WHAT THE TASK ASKS: In the records, find each line where "population" occurs, and copy it.

(Recorded data)
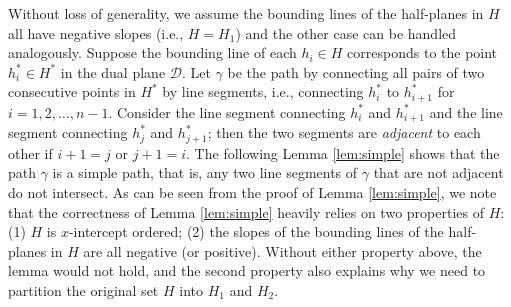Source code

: \documentclass{llncs}
\def\calD{\mathcal{D}}
\begin{document}
Without loss of generality, we assume the
bounding lines of the half-planes in $H$ all have negative slopes
(i.e., $H=H_1$) and the other case can be handled analogously. Suppose
the bounding line of each $h_i\in H$ corresponds to the point $h_i^*\in H^*$
in the dual plane $\calD$. Let $\gamma$ be the path by connecting all
pairs of two consecutive points in $H^*$ by line segments, i.e.,
connecting $h^*_i$ to $h^*_{i+1}$
for $i=1,2,\ldots,n-1$. Consider the line segment connecting $h^*_i$ and
$h^*_{i+1}$ and the line segment connecting $h^*_j$ and $h^*_{j+1}$; then
the two segments are {\em adjacent} to each other if $i+1=j$ or
$j+1=i$. The following Lemma \ref{lem:simple} shows that the path
$\gamma$ is a simple path, that is, any two line segments of $\gamma$
that are not adjacent do not intersect.
As can be seen from the proof of Lemma \ref{lem:simple}, we note that
the correctness of Lemma \ref{lem:simple} heavily relies on two properties of $H$:
(1) $H$ is $x$-intercept ordered; (2) the slopes of the bounding lines
of the half-planes in $H$ are all negative (or positive). Without
either property above, the lemma would not hold, and the second
property also
explains why we need to partition the original set $H$ into $H_1$ and
$H_2$.
\end{document}

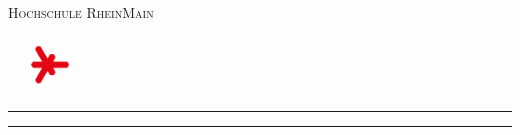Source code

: \begin{titlepage}
	\iftoggle{deutsch}{%
	\newcommand{\nameA}{\thefirstnameA\space\thelastnameA}
	\newcommand{\nameB}{}
	\newcommand{\nameC}{}
	}{%
	\newcommand{\nameA}{\thelastnameA\,\space\thefirstnameA}
	\newcommand{\nameB}{}
	\newcommand{\nameC}{}
	}
	\newcommand{\HRule}{\rule{\linewidth}{0.5mm}} 	
	\centering
	\textsc{\Large Hochschule RheinMain} \par
	\begin{center}
		\includegraphics[width=0.15\textwidth]{logo-hsrm.jpg}
	\end{center}%
	\textsc{\LARGE \titelLV}\vspace{0.5cm}
		\HRule\vspace{0.4cm}
	{\huge\bfseries \untertitela}\par\vspace{0.4cm} %
	{\huge\bfseries \untertitelb}\par\vspace{0.4cm} %
		\HRule\vspace{1.5cm}
	\begin{minipage}{0.4\textwidth}
		\large
		\iftoggle{deutsch}{%
			\textit{\underline{Autor}}\par\vspace{0.5cm}
		}{%
			\textit{\underline{Author}}\par\vspace{0.5cm}
		}
		\textsc{\nameA}\par\vspace{0.5cm}
		\textsc{\nameB}\par\vspace{0.5cm}
		\textsc{\nameC}\par\vspace{0.5cm}
\end{minipage}
\vfill\vfill\vfill

\end{titlepage}
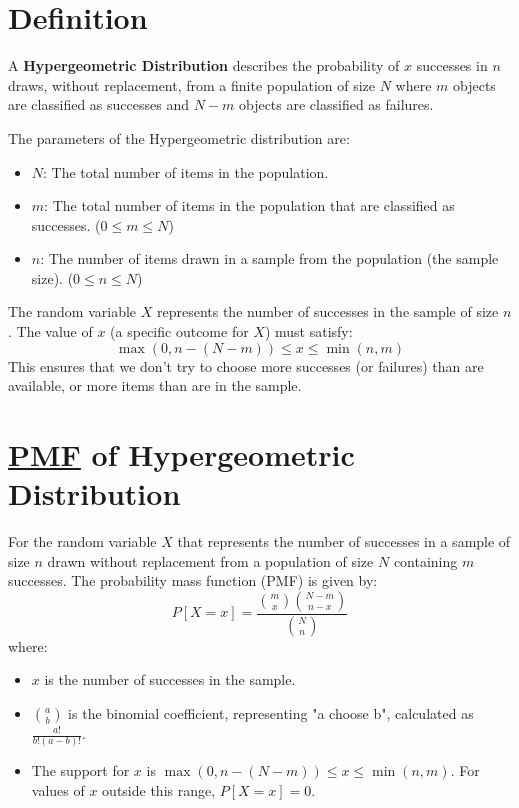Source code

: \section{Definition}
\label{sec:definition-hypergeometric-distribution}

\begin{definition}
  A \textbf{Hypergeometric Distribution} describes the probability of \(x\) successes in \(n\) draws, without replacement, from a finite population of size \(N\) where \(m\) objects are classified as successes and \(N-m\) objects are classified as failures.

  The parameters of the Hypergeometric distribution are:
  \begin{itemize}
    \item \(N\): The total number of items in the population.
    \item \(m\): The total number of items in the population that are classified as successes. (\(0 \le m \le N\))
    \item \(n\): The number of items drawn in a sample from the population (the sample size). (\(0 \le n \le N\))
  \end{itemize}
  The random variable \(X\) represents the number of successes in the sample of size \(n\). The value of \(x\) (a specific outcome for \(X\)) must satisfy:
  \[ \max(0, n - (N-m)) \le x \le \min(n, m) \]
  This ensures that we don't try to choose more successes (or failures) than are available, or more items than are in the sample.
\end{definition}

\section{\href{def:probability-mass-function}{PMF} of Hypergeometric Distribution}
\label{sec:pmf-of-hypergeometric-distribution}
For the random variable \(X\) that represents the number of successes in a sample of size \(n\) drawn without replacement from a population of size \(N\) containing \(m\) successes.
The probability mass function (PMF) is given by:
\begin{equation}
  \label{eqn:pmf-of-hypergeometric-distribution}
  \boxed{P[X=x] = \frac{\binom{m}{x} \binom{N-m}{n-x}}{\binom{N}{n}}}
\end{equation}
where:
\begin{itemize}
  \item \(x\) is the number of successes in the sample.
  \item \(\binom{a}{b}\) is the binomial coefficient, representing "a choose b", calculated as \(\frac{a!}{b!(a-b)!}\).
  \item The support for \(x\) is \(\max(0, n - (N-m)) \le x \le \min(n, m)\). For values of \(x\) outside this range, \(P[X=x] = 0\).
\end{itemize}
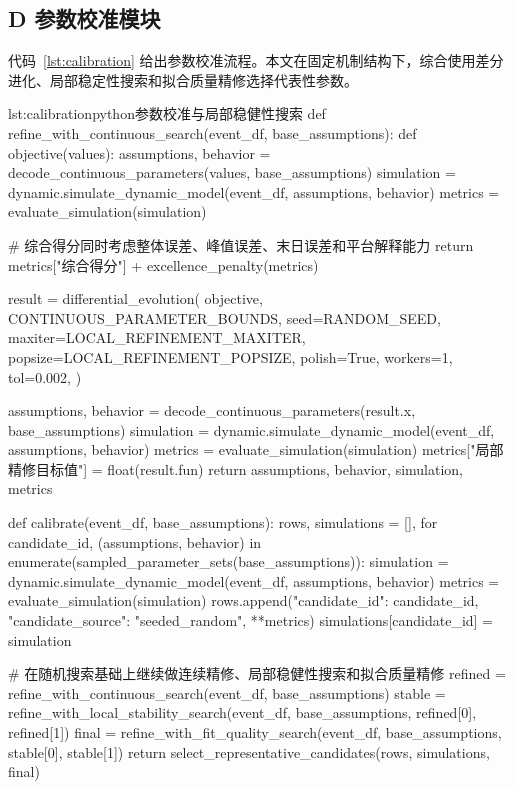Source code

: \clearpage

\subsection*{D 参数校准模块}

代码~\ref{lst:calibration} 给出参数校准流程。本文在固定机制结构下，综合使用差分进化、局部稳定性搜索和拟合质量精修选择代表性参数。

\begin{paperlisting}{lst:calibration}{python}{参数校准与局部稳健性搜索}
def refine_with_continuous_search(event_df, base_assumptions):
    def objective(values):
        assumptions, behavior = decode_continuous_parameters(values, base_assumptions)
        simulation = dynamic.simulate_dynamic_model(event_df, assumptions, behavior)
        metrics = evaluate_simulation(simulation)

        # 综合得分同时考虑整体误差、峰值误差、末日误差和平台解释能力
        return metrics["综合得分"] + excellence_penalty(metrics)

    result = differential_evolution(
        objective,
        CONTINUOUS_PARAMETER_BOUNDS,
        seed=RANDOM_SEED,
        maxiter=LOCAL_REFINEMENT_MAXITER,
        popsize=LOCAL_REFINEMENT_POPSIZE,
        polish=True,
        workers=1,
        tol=0.002,
    )

    assumptions, behavior = decode_continuous_parameters(result.x, base_assumptions)
    simulation = dynamic.simulate_dynamic_model(event_df, assumptions, behavior)
    metrics = evaluate_simulation(simulation)
    metrics["局部精修目标值"] = float(result.fun)
    return assumptions, behavior, simulation, metrics

def calibrate(event_df, base_assumptions):
    rows, simulations = [], {}
    for candidate_id, (assumptions, behavior) in enumerate(sampled_parameter_sets(base_assumptions)):
        simulation = dynamic.simulate_dynamic_model(event_df, assumptions, behavior)
        metrics = evaluate_simulation(simulation)
        rows.append({"candidate_id": candidate_id, "candidate_source": "seeded_random",
                     **metrics})
        simulations[candidate_id] = simulation

    # 在随机搜索基础上继续做连续精修、局部稳健性搜索和拟合质量精修
    refined = refine_with_continuous_search(event_df, base_assumptions)
    stable = refine_with_local_stability_search(event_df, base_assumptions,
                                                refined[0], refined[1])
    final = refine_with_fit_quality_search(event_df, base_assumptions,
                                           stable[0], stable[1])
    return select_representative_candidates(rows, simulations, final)
\end{paperlisting}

RESPONSE AREA:
  A \textbf{Hypergeometric Distribution} describes the probability of \(x\) successes in \(n\) draws, without replacement, from a finite population of size \(N\) where \(m\) objects are classified as successes and \(N-m\) objects are classified as failures.
    \item \(N\): The total number of items in the population.
    \item \(m\): The total number of items in the population that are classified as successes. (\(0 \le m \le N\))
    \item \(n\): The number of items drawn in a sample from the population (the sample size). (\(0 \le n \le N\))
For the random variable \(X\) that represents the number of successes in a sample of size \(n\) drawn without replacement from a population of size \(N\) containing \(m\) successes.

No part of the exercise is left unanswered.